ACTIVITY
Extract every record, exactly as written, and ignore the pictures.

[STUDY MATERIAL Boundary: Start]

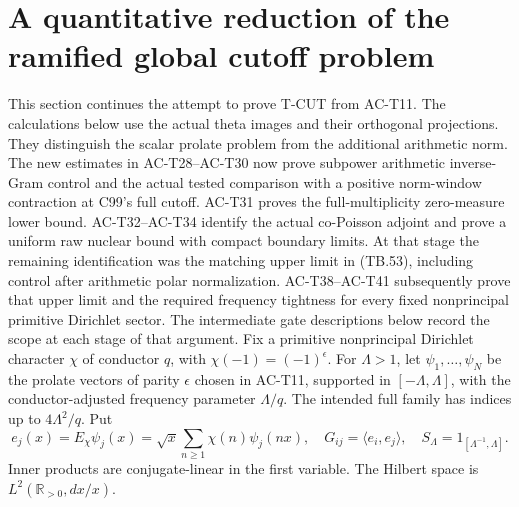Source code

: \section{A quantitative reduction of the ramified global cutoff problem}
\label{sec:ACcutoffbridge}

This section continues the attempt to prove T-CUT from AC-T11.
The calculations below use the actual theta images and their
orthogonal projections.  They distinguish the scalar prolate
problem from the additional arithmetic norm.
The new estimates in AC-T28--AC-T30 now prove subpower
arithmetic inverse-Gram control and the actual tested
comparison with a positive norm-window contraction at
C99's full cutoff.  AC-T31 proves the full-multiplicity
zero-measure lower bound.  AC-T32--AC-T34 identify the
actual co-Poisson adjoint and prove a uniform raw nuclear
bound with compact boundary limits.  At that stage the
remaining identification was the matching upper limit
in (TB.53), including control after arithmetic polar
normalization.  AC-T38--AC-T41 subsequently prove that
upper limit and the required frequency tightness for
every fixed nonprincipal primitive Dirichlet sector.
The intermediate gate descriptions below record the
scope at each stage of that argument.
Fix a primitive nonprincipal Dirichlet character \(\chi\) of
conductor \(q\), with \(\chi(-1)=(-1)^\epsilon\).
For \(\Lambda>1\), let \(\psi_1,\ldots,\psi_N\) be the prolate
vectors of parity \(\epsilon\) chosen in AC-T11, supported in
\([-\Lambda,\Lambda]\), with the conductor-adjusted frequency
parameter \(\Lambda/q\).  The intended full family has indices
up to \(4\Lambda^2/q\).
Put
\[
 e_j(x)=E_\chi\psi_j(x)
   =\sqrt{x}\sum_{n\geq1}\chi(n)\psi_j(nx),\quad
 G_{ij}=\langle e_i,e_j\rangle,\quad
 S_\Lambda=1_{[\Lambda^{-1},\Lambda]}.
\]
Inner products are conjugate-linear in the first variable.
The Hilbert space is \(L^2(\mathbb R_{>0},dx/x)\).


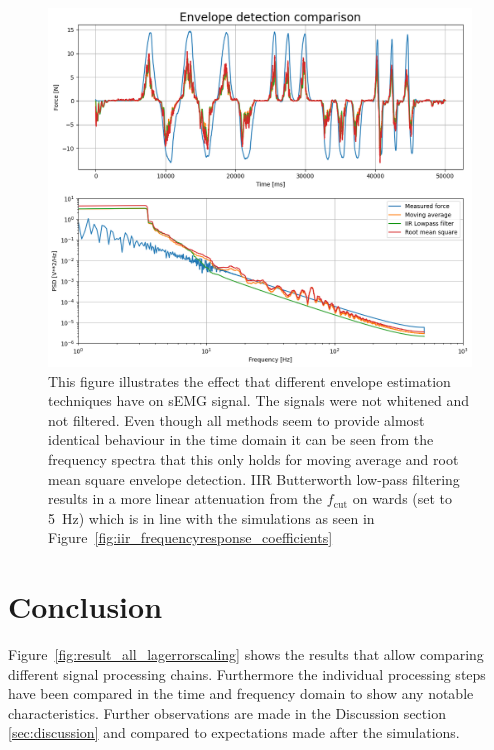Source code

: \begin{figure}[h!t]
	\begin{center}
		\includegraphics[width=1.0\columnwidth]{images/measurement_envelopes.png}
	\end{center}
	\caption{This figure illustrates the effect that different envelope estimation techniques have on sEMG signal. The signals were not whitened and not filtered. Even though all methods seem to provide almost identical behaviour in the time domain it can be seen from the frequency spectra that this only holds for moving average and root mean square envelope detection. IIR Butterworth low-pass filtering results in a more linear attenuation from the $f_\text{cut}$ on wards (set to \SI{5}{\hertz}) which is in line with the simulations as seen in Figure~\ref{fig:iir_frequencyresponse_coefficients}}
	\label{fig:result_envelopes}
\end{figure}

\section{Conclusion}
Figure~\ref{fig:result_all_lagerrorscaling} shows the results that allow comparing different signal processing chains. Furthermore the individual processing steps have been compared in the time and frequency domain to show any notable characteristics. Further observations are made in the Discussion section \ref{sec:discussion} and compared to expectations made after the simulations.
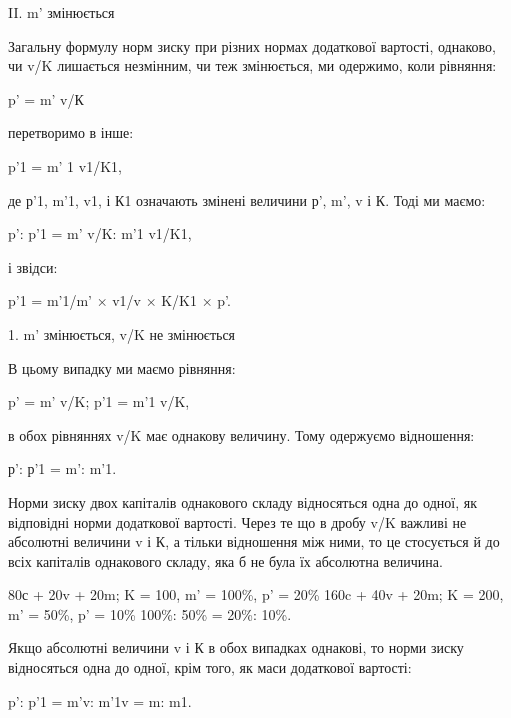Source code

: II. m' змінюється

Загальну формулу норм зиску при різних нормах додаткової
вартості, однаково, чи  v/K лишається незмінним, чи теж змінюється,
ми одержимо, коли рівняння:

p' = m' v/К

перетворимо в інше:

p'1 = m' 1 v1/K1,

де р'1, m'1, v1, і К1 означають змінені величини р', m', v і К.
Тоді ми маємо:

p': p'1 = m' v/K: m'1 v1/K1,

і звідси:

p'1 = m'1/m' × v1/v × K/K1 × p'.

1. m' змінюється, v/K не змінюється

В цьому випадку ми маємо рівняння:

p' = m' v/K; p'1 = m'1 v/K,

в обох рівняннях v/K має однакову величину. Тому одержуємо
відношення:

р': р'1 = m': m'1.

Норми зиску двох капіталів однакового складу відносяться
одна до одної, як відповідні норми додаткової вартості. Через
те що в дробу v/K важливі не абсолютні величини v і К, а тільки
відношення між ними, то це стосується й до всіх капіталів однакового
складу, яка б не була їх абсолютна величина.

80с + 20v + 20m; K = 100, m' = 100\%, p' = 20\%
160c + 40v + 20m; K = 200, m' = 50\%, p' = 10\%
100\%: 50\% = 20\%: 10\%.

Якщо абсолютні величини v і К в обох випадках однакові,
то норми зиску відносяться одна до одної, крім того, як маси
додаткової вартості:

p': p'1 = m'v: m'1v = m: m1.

[STUDY MATERIAL Boundary: End]

SOLUTION TO THE EXERCISE
Source code

: \section{A quantitative reduction of the ramified global cutoff problem}
\label{sec:ACcutoffbridge}

This section continues the attempt to prove T-CUT from AC-T11.
The calculations below use the actual theta images and their
orthogonal projections.  They distinguish the scalar prolate
problem from the additional arithmetic norm.
The new estimates in AC-T28--AC-T30 now prove subpower
arithmetic inverse-Gram control and the actual tested
comparison with a positive norm-window contraction at
C99's full cutoff.  AC-T31 proves the full-multiplicity
zero-measure lower bound.  AC-T32--AC-T34 identify the
actual co-Poisson adjoint and prove a uniform raw nuclear
bound with compact boundary limits.  At that stage the
remaining identification was the matching upper limit
in (TB.53), including control after arithmetic polar
normalization.  AC-T38--AC-T41 subsequently prove that
upper limit and the required frequency tightness for
every fixed nonprincipal primitive Dirichlet sector.
The intermediate gate descriptions below record the
scope at each stage of that argument.
Fix a primitive nonprincipal Dirichlet character \(\chi\) of
conductor \(q\), with \(\chi(-1)=(-1)^\epsilon\).
For \(\Lambda>1\), let \(\psi_1,\ldots,\psi_N\) be the prolate
vectors of parity \(\epsilon\) chosen in AC-T11, supported in
\([-\Lambda,\Lambda]\), with the conductor-adjusted frequency
parameter \(\Lambda/q\).  The intended full family has indices
up to \(4\Lambda^2/q\).
Put
\[
 e_j(x)=E_\chi\psi_j(x)
   =\sqrt{x}\sum_{n\geq1}\chi(n)\psi_j(nx),\quad
 G_{ij}=\langle e_i,e_j\rangle,\quad
 S_\Lambda=1_{[\Lambda^{-1},\Lambda]}.
\]
Inner products are conjugate-linear in the first variable.
The Hilbert space is \(L^2(\mathbb R_{>0},dx/x)\).


Source code

: \begin{figure}[h!t]
	\begin{center}
		\includegraphics[width=1.0\columnwidth]{images/measurement_envelopes.png}
	\end{center}
	\caption{This figure illustrates the effect that different envelope estimation techniques have on sEMG signal. The signals were not whitened and not filtered. Even though all methods seem to provide almost identical behaviour in the time domain it can be seen from the frequency spectra that this only holds for moving average and root mean square envelope detection. IIR Butterworth low-pass filtering results in a more linear attenuation from the $f_\text{cut}$ on wards (set to \SI{5}{\hertz}) which is in line with the simulations as seen in Figure~\ref{fig:iir_frequencyresponse_coefficients}}
	\label{fig:result_envelopes}
\end{figure}

\section{Conclusion}
Figure~\ref{fig:result_all_lagerrorscaling} shows the results that allow comparing different signal processing chains. Furthermore the individual processing steps have been compared in the time and frequency domain to show any notable characteristics. Further observations are made in the Discussion section \ref{sec:discussion} and compared to expectations made after the simulations.
Source code

: II. m' змінюється

Загальну формулу норм зиску при різних нормах додаткової
вартості, однаково, чи  v/K лишається незмінним, чи теж змінюється,
ми одержимо, коли рівняння:

p' = m' v/К

перетворимо в інше:

p'1 = m' 1 v1/K1,

де р'1, m'1, v1, і К1 означають змінені величини р', m', v і К.
Тоді ми маємо:

p': p'1 = m' v/K: m'1 v1/K1,

і звідси:

p'1 = m'1/m' × v1/v × K/K1 × p'.

1. m' змінюється, v/K не змінюється

В цьому випадку ми маємо рівняння:

p' = m' v/K; p'1 = m'1 v/K,

в обох рівняннях v/K має однакову величину. Тому одержуємо
відношення:

р': р'1 = m': m'1.

Норми зиску двох капіталів однакового складу відносяться
одна до одної, як відповідні норми додаткової вартості. Через
те що в дробу v/K важливі не абсолютні величини v і К, а тільки
відношення між ними, то це стосується й до всіх капіталів однакового
складу, яка б не була їх абсолютна величина.

80с + 20v + 20m; K = 100, m' = 100\%, p' = 20\%
160c + 40v + 20m; K = 200, m' = 50\%, p' = 10\%
100\%: 50\% = 20\%: 10\%.

Якщо абсолютні величини v і К в обох випадках однакові,
то норми зиску відносяться одна до одної, крім того, як маси
додаткової вартості:

p': p'1 = m'v: m'1v = m: m1.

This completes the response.